=== STUDY MATERIAL ===

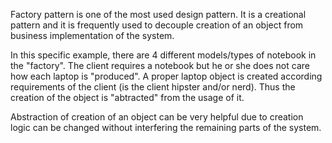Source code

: Factory pattern is one of the most used design pattern. It is a creational pattern and it is frequently used to decouple creation of an object from business implementation of the system. 

In this specific example, there are 4 different models/types of notebook in the "factory". The client requires a notebook but he or she does not care how each laptop is "produced". A proper laptop object is created according requirements of the client (is the client hipster and/or nerd). Thus the creation of the object is "abtracted" from the usage of it.

Abstraction of creation of an object can be very helpful due to creation logic can be changed without interfering the remaining parts of the system.


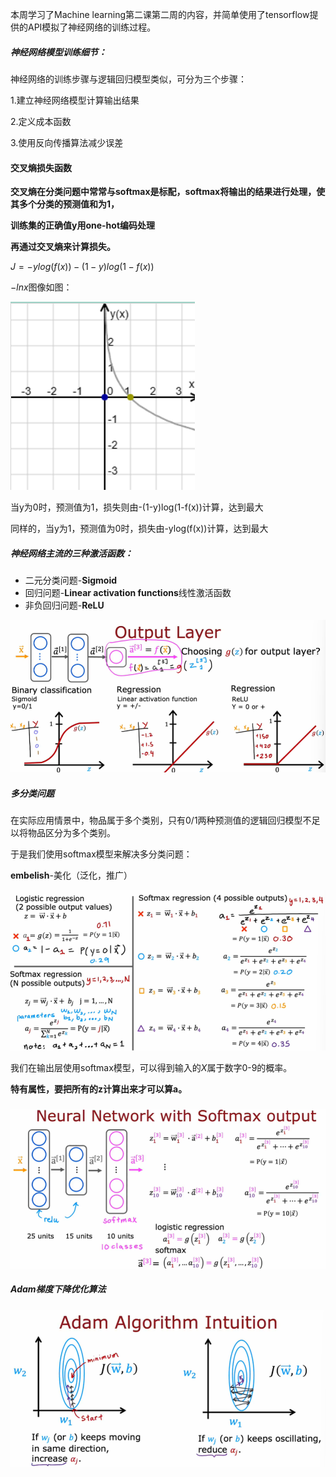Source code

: 本周学习了Machine learning第二课第二周的内容，并简单使用了tensorflow提供的API模拟了神经网络的训练过程。

##### 神经网络模型训练细节：

神经网络的训练步骤与逻辑回归模型类似，可分为三个步骤：

1.建立神经网络模型计算输出结果

2.定义成本函数

3.使用反向传播算法减少误差

#### 交叉熵损失函数

**交叉熵在分类问题中常常与softmax是标配，softmax将输出的结果进行处理，使其多个分类的预测值和为1，**

**训练集的正确值y用one-hot编码处理**

**再通过交叉熵来计算损失。**

$J = -ylog(f(x)) - (1-y)log(1-f(x))$ 

$-lnx$图像如图：

![image-20230623200543859](assets/image-20230623200543859-1687521945658-1.png)

当y为0时，预测值为1，损失则由-(1-y)log(1-f(x))计算，达到最大

同样的，当y为1，预测值为0时，损失由-ylog(f(x))计算，达到最大

##### 神经网络主流的三种激活函数：

- 二元分类问题-**Sigmoid**
- 回归问题-**Linear activation functions**线性激活函数
- 非负回归问题-**ReLU**

![image-20221127100640505](assets/image-20221127100640505-1685888058443-3.png)



##### 多分类问题

在实际应用情景中，物品属于多个类别，只有0/1两种预测值的逻辑回归模型不足以将物品区分为多个类别。

于是我们使用softmax模型来解决多分类问题：

**embelish**-美化（泛化，推广）

![image-20221127103035206](assets/image-20221127103035206.png)

我们在输出层使用softmax模型，可以得到输入的$X$属于数字0-9的概率。

**特有属性，要把所有的z计算出来才可以算a。**

![image-20221127113627875](assets/image-20221127113627875.png)

##### Adam梯度下降优化算法

![image-20221127141937129](assets/image-20221127141937129.png)
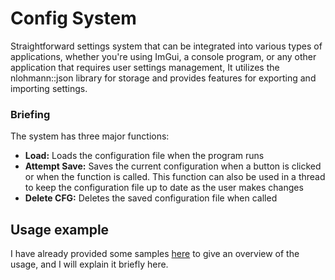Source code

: # Config System 
Straightforward settings system that can be integrated into various types of applications, whether you're using ImGui, a console program, or any other application that requires user settings management, It utilizes the nlohmann::json library for storage and provides features for exporting and importing settings.
### Briefing
The system has three major functions:
- **Load:** Loads the configuration file when the program runs
- **Attempt Save:** Saves the current configuration when a button is clicked or when the function is called. This function can also be used in a thread to keep the configuration file up to date as the user makes changes
- **Delete CFG:** Deletes the saved configuration file when called




## Usage example 
I have already provided some samples [here](https://github.com/xidenlz/CONFIG_SYSTEM/blob/3f8e04b782009b3f0a5b5c3eebb12f13fe71aa05/CFG/Samples/Example/CFG_SYS/CONFIG.h#L82) to give an overview of the usage, and I will explain it briefly here.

===

▸ PROBLEM DETAILS: Pictures excluded, quote all the data above exactly.

▸ TASK RESULT:
Source code

: Factory pattern is one of the most used design pattern. It is a creational pattern and it is frequently used to decouple creation of an object from business implementation of the system. 

In this specific example, there are 4 different models/types of notebook in the "factory". The client requires a notebook but he or she does not care how each laptop is "produced". A proper laptop object is created according requirements of the client (is the client hipster and/or nerd). Thus the creation of the object is "abtracted" from the usage of it.

Abstraction of creation of an object can be very helpful due to creation logic can be changed without interfering the remaining parts of the system.


Source code

: 本周学习了Machine learning第二课第二周的内容，并简单使用了tensorflow提供的API模拟了神经网络的训练过程。

##### 神经网络模型训练细节：

神经网络的训练步骤与逻辑回归模型类似，可分为三个步骤：

1.建立神经网络模型计算输出结果

2.定义成本函数

3.使用反向传播算法减少误差

#### 交叉熵损失函数

**交叉熵在分类问题中常常与softmax是标配，softmax将输出的结果进行处理，使其多个分类的预测值和为1，**

**训练集的正确值y用one-hot编码处理**

**再通过交叉熵来计算损失。**

$J = -ylog(f(x)) - (1-y)log(1-f(x))$ 

$-lnx$图像如图：

![image-20230623200543859](assets/image-20230623200543859-1687521945658-1.png)

当y为0时，预测值为1，损失则由-(1-y)log(1-f(x))计算，达到最大

同样的，当y为1，预测值为0时，损失由-ylog(f(x))计算，达到最大

##### 神经网络主流的三种激活函数：

- 二元分类问题-**Sigmoid**
- 回归问题-**Linear activation functions**线性激活函数
- 非负回归问题-**ReLU**

![image-20221127100640505](assets/image-20221127100640505-1685888058443-3.png)



##### 多分类问题

在实际应用情景中，物品属于多个类别，只有0/1两种预测值的逻辑回归模型不足以将物品区分为多个类别。

于是我们使用softmax模型来解决多分类问题：

**embelish**-美化（泛化，推广）

![image-20221127103035206](assets/image-20221127103035206.png)

我们在输出层使用softmax模型，可以得到输入的$X$属于数字0-9的概率。

**特有属性，要把所有的z计算出来才可以算a。**

![image-20221127113627875](assets/image-20221127113627875.png)

##### Adam梯度下降优化算法

![image-20221127141937129](assets/image-20221127141937129.png)
Source code

: # Config System 
Straightforward settings system that can be integrated into various types of applications, whether you're using ImGui, a console program, or any other application that requires user settings management, It utilizes the nlohmann::json library for storage and provides features for exporting and importing settings.
### Briefing
The system has three major functions:
- **Load:** Loads the configuration file when the program runs
- **Attempt Save:** Saves the current configuration when a button is clicked or when the function is called. This function can also be used in a thread to keep the configuration file up to date as the user makes changes
- **Delete CFG:** Deletes the saved configuration file when called




## Usage example 
I have already provided some samples [here](https://github.com/xidenlz/CONFIG_SYSTEM/blob/3f8e04b782009b3f0a5b5c3eebb12f13fe71aa05/CFG/Samples/Example/CFG_SYS/CONFIG.h#L82) to give an overview of the usage, and I will explain it briefly here.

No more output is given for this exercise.